> **Data shown**
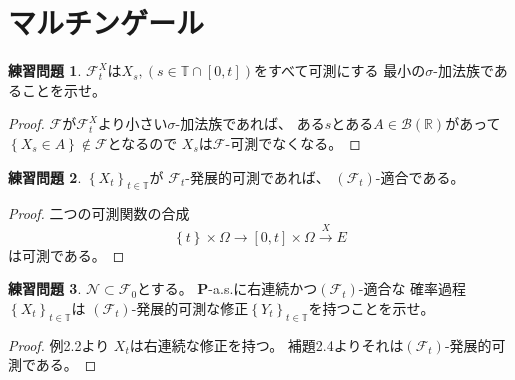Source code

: \documentclass[uplatex]{jsarticle}
\theoremstyle{definition}
\newtheorem{prob}[prob]{練習問題}
\def\R{\mathbb{R}}
\def\P{\mathbf{P}}
\def\T{\mathbb{T}}
\def\mcB{\mathcal{B}}
\def\mcF{\mathcal{F}}
\def\mcN{\mathcal{N}}
\begin{document}
\newpage
\section{マルチンゲール}
\label{section 2}


\begin{prob}\label{prob: 2.1}
  \(\mcF_t^X\)は\(X_s, (s\in\T\cap[0,t])\)をすべて可測にする
  最小の\(\sigma\)-加法族であることを示せ。
\end{prob}

\begin{proof}
  \(\mcF\)が\(\mcF_t^X\)より小さい\(\sigma\)-加法族であれば、
  ある\(s\)とある\(A\in \mcB(\R)\)があって
  \(\left\{X_s\in A\right\}\not\in \mcF\)となるので
  \(X_s\)は\(\mcF\)-可測でなくなる。
\end{proof}














\begin{prob}\label{prob: 2.2}
  \(\left\{X_t\right\}_{t\in \T}\)が
  \(\mcF_t\)-発展的可測であれば、
  \((\mcF_t)\)-適合である。
\end{prob}

\begin{proof}
  二つの可測関数の合成
  \[
  \left\{ t\right\} \times \Omega \to
  [0,t]\times \Omega \xrightarrow{X} E
  \]
  は可測である。
\end{proof}










\begin{prob}\label{prob: 2.3}
  \(\mcN\subset \mcF_0\)とする。
  \(\P\)-a.s.に右連続かつ\((\mcF_t)\)-適合な
  確率過程\(\left\{X_t\right\}_{t\in \T}\)は
  \((\mcF_t)\)-発展的可測な修正\(\left\{Y_t\right\}_{t\in \T}\)を持つことを示せ。
\end{prob}

\begin{proof}
  例2.2より
  \(X_t\)は右連続な修正を持つ。
  補題2.4よりそれは\((\mcF_t)\)-発展的可測である。
\end{proof}
\end{document}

> **Task brief**
Restate the listing above word for word and skip each picture.

> **Exercise answer**
Source code

: \documentclass[uplatex]{jsarticle}
\theoremstyle{definition}
\newtheorem{prob}[prob]{練習問題}
\def\R{\mathbb{R}}
\def\P{\mathbf{P}}
\def\T{\mathbb{T}}
\def\mcB{\mathcal{B}}
\def\mcF{\mathcal{F}}
\def\mcN{\mathcal{N}}
\begin{document}
\newpage
\section{マルチンゲール}
\label{section 2}


\begin{prob}\label{prob: 2.1}
  \(\mcF_t^X\)は\(X_s, (s\in\T\cap[0,t])\)をすべて可測にする
  最小の\(\sigma\)-加法族であることを示せ。
\end{prob}

\begin{proof}
  \(\mcF\)が\(\mcF_t^X\)より小さい\(\sigma\)-加法族であれば、
  ある\(s\)とある\(A\in \mcB(\R)\)があって
  \(\left\{X_s\in A\right\}\not\in \mcF\)となるので
  \(X_s\)は\(\mcF\)-可測でなくなる。
\end{proof}














\begin{prob}\label{prob: 2.2}
  \(\left\{X_t\right\}_{t\in \T}\)が
  \(\mcF_t\)-発展的可測であれば、
  \((\mcF_t)\)-適合である。
\end{prob}

\begin{proof}
  二つの可測関数の合成
  \[
  \left\{ t\right\} \times \Omega \to
  [0,t]\times \Omega \xrightarrow{X} E
  \]
  は可測である。
\end{proof}










\begin{prob}\label{prob: 2.3}
  \(\mcN\subset \mcF_0\)とする。
  \(\P\)-a.s.に右連続かつ\((\mcF_t)\)-適合な
  確率過程\(\left\{X_t\right\}_{t\in \T}\)は
  \((\mcF_t)\)-発展的可測な修正\(\left\{Y_t\right\}_{t\in \T}\)を持つことを示せ。
\end{prob}

\begin{proof}
  例2.2より
  \(X_t\)は右連続な修正を持つ。
  補題2.4よりそれは\((\mcF_t)\)-発展的可測である。
\end{proof}
\end{document}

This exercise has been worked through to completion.